Every line of the records must be repeated exactly; pictures stay out.

• _Data_:
== == ==

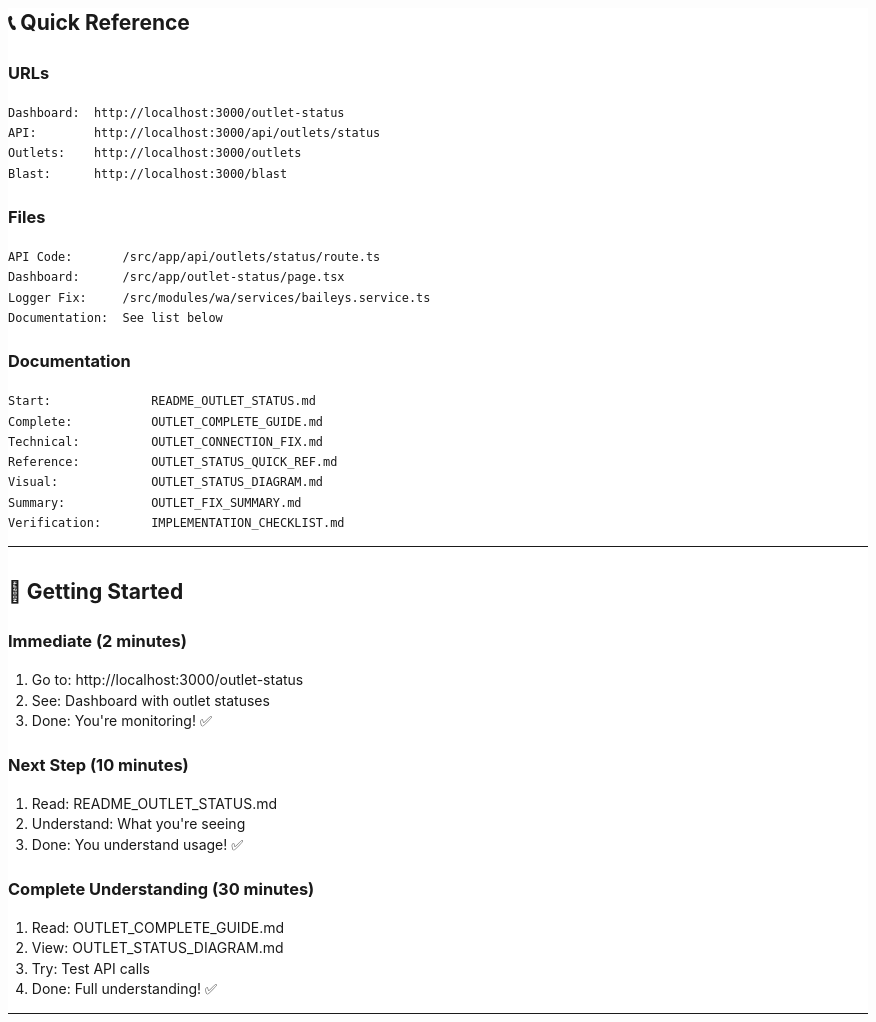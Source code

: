 ## 📞 Quick Reference

### URLs
```
Dashboard:  http://localhost:3000/outlet-status
API:        http://localhost:3000/api/outlets/status
Outlets:    http://localhost:3000/outlets
Blast:      http://localhost:3000/blast
```

### Files
```
API Code:       /src/app/api/outlets/status/route.ts
Dashboard:      /src/app/outlet-status/page.tsx
Logger Fix:     /src/modules/wa/services/baileys.service.ts
Documentation:  See list below
```

### Documentation
```
Start:              README_OUTLET_STATUS.md
Complete:           OUTLET_COMPLETE_GUIDE.md
Technical:          OUTLET_CONNECTION_FIX.md
Reference:          OUTLET_STATUS_QUICK_REF.md
Visual:             OUTLET_STATUS_DIAGRAM.md
Summary:            OUTLET_FIX_SUMMARY.md
Verification:       IMPLEMENTATION_CHECKLIST.md
```

---

## 🚀 Getting Started

### Immediate (2 minutes)
1. Go to: http://localhost:3000/outlet-status
2. See: Dashboard with outlet statuses
3. Done: You're monitoring! ✅

### Next Step (10 minutes)
1. Read: README_OUTLET_STATUS.md
2. Understand: What you're seeing
3. Done: You understand usage! ✅

### Complete Understanding (30 minutes)
1. Read: OUTLET_COMPLETE_GUIDE.md
2. View: OUTLET_STATUS_DIAGRAM.md
3. Try: Test API calls
4. Done: Full understanding! ✅

---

== == ==

• _Exercise answer_:
Source code

: ## 📞 Quick Reference

### URLs
```
Dashboard:  http://localhost:3000/outlet-status
API:        http://localhost:3000/api/outlets/status
Outlets:    http://localhost:3000/outlets
Blast:      http://localhost:3000/blast
```

### Files
```
API Code:       /src/app/api/outlets/status/route.ts
Dashboard:      /src/app/outlet-status/page.tsx
Logger Fix:     /src/modules/wa/services/baileys.service.ts
Documentation:  See list below
```

### Documentation
```
Start:              README_OUTLET_STATUS.md
Complete:           OUTLET_COMPLETE_GUIDE.md
Technical:          OUTLET_CONNECTION_FIX.md
Reference:          OUTLET_STATUS_QUICK_REF.md
Visual:             OUTLET_STATUS_DIAGRAM.md
Summary:            OUTLET_FIX_SUMMARY.md
Verification:       IMPLEMENTATION_CHECKLIST.md
```

---

## 🚀 Getting Started

### Immediate (2 minutes)
1. Go to: http://localhost:3000/outlet-status
2. See: Dashboard with outlet statuses
3. Done: You're monitoring! ✅

### Next Step (10 minutes)
1. Read: README_OUTLET_STATUS.md
2. Understand: What you're seeing
3. Done: You understand usage! ✅

### Complete Understanding (30 minutes)
1. Read: OUTLET_COMPLETE_GUIDE.md
2. View: OUTLET_STATUS_DIAGRAM.md
3. Try: Test API calls
4. Done: Full understanding! ✅

---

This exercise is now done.